- TASK STATEMENT -
From the entries below, copy each line in which the word "summary" occurs.

- DATA FOR ANALYSIS -

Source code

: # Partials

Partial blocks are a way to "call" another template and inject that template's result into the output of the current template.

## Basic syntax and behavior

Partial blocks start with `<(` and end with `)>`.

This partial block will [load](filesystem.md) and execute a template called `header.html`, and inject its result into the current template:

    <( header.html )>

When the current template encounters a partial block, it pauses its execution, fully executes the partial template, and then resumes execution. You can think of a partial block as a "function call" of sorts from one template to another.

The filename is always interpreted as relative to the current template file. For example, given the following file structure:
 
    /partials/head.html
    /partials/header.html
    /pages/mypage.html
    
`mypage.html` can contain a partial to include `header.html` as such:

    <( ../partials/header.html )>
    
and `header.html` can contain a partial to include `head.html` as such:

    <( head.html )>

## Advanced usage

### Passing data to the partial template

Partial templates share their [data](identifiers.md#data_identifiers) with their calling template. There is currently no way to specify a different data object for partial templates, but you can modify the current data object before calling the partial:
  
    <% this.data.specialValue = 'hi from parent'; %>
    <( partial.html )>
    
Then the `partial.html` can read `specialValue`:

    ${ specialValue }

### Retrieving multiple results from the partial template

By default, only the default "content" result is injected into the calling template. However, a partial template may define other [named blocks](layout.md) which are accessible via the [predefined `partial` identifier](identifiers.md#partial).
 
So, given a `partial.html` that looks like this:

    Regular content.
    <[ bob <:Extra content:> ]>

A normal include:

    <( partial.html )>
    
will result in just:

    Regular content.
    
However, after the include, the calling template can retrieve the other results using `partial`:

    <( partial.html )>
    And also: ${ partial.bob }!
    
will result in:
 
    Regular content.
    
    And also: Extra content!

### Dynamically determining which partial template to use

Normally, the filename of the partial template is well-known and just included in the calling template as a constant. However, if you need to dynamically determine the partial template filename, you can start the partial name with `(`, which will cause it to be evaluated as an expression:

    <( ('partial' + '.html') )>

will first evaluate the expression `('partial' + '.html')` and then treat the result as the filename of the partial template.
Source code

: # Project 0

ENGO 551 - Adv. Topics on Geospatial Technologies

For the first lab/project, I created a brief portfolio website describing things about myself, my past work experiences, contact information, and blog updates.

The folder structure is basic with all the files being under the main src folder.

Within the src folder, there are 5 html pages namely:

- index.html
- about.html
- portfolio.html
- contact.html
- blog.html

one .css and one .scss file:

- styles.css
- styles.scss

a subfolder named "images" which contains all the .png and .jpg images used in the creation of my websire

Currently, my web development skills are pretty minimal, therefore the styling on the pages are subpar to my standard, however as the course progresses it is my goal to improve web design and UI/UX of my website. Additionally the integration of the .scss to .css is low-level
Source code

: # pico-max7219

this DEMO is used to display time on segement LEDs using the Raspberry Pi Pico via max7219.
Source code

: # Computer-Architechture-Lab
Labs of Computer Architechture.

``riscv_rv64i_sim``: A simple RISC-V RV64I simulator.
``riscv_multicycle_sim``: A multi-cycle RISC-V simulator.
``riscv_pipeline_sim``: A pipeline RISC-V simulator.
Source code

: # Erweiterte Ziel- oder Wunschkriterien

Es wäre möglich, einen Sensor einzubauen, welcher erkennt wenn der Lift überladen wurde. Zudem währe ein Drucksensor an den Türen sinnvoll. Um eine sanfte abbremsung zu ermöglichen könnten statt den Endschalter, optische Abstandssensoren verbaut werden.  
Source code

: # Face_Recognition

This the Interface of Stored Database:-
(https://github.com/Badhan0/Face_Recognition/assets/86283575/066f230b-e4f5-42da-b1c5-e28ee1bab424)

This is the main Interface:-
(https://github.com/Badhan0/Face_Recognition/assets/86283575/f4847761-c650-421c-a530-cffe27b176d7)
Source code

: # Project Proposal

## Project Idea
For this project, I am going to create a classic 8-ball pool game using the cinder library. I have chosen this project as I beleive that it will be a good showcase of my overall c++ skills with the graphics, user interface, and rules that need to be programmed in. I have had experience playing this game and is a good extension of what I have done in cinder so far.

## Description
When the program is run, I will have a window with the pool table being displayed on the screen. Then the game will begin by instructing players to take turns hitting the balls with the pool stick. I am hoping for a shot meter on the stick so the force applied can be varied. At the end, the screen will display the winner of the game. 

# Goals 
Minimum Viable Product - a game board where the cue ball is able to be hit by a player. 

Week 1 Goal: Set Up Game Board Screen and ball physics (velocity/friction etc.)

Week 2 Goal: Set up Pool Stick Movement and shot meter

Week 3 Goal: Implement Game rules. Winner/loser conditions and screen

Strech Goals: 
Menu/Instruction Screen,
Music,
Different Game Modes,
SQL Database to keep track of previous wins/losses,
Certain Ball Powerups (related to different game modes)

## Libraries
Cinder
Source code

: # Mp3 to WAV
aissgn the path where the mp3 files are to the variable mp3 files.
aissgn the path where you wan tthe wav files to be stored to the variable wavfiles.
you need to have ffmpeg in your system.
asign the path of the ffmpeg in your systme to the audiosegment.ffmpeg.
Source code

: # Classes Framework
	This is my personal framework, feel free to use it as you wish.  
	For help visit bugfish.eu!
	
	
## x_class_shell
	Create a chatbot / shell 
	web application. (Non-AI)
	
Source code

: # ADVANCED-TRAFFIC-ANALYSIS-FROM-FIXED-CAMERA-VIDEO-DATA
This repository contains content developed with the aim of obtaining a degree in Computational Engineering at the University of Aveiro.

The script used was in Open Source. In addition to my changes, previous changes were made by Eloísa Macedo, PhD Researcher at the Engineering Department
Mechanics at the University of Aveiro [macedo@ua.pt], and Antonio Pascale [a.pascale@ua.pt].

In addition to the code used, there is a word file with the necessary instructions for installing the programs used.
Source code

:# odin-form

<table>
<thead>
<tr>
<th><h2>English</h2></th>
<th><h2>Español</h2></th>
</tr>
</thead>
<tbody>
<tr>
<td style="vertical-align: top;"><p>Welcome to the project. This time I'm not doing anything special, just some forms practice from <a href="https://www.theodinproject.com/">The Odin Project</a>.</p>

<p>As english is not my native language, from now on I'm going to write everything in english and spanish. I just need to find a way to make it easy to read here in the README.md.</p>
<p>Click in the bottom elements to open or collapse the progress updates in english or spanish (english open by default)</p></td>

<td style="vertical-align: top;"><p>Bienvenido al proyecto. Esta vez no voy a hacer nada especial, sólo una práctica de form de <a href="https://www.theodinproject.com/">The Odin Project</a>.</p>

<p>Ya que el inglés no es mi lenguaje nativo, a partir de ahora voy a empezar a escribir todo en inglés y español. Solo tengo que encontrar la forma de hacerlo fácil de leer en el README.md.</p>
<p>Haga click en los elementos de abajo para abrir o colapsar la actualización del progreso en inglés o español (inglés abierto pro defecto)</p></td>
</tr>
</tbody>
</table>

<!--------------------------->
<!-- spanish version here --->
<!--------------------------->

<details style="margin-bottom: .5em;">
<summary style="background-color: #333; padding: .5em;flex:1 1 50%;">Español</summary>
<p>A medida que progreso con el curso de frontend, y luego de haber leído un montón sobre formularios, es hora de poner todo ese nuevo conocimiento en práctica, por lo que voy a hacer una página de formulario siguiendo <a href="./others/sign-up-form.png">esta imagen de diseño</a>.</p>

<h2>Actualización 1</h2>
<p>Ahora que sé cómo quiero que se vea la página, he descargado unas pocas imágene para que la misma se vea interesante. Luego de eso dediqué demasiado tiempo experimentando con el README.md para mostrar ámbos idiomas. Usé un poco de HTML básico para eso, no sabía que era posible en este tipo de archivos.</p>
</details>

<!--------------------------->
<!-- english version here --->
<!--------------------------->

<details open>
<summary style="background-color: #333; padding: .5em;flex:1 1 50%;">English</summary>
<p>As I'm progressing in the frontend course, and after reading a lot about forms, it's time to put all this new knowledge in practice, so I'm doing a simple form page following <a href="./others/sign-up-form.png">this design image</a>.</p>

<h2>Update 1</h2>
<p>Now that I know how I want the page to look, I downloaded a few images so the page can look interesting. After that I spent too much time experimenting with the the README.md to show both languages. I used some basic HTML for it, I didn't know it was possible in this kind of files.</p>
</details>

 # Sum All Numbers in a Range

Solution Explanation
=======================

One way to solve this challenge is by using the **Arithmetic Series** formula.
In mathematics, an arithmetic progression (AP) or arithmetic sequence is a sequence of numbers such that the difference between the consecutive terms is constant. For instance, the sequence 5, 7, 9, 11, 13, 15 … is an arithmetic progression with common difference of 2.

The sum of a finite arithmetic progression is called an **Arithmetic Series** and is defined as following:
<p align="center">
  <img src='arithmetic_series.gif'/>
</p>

- YOUR RESPONSE -
<summary style="background-color: #333; padding: .5em;flex:1 1 50%;">Español</summary>
<summary style="background-color: #333; padding: .5em;flex:1 1 50%;">English</summary>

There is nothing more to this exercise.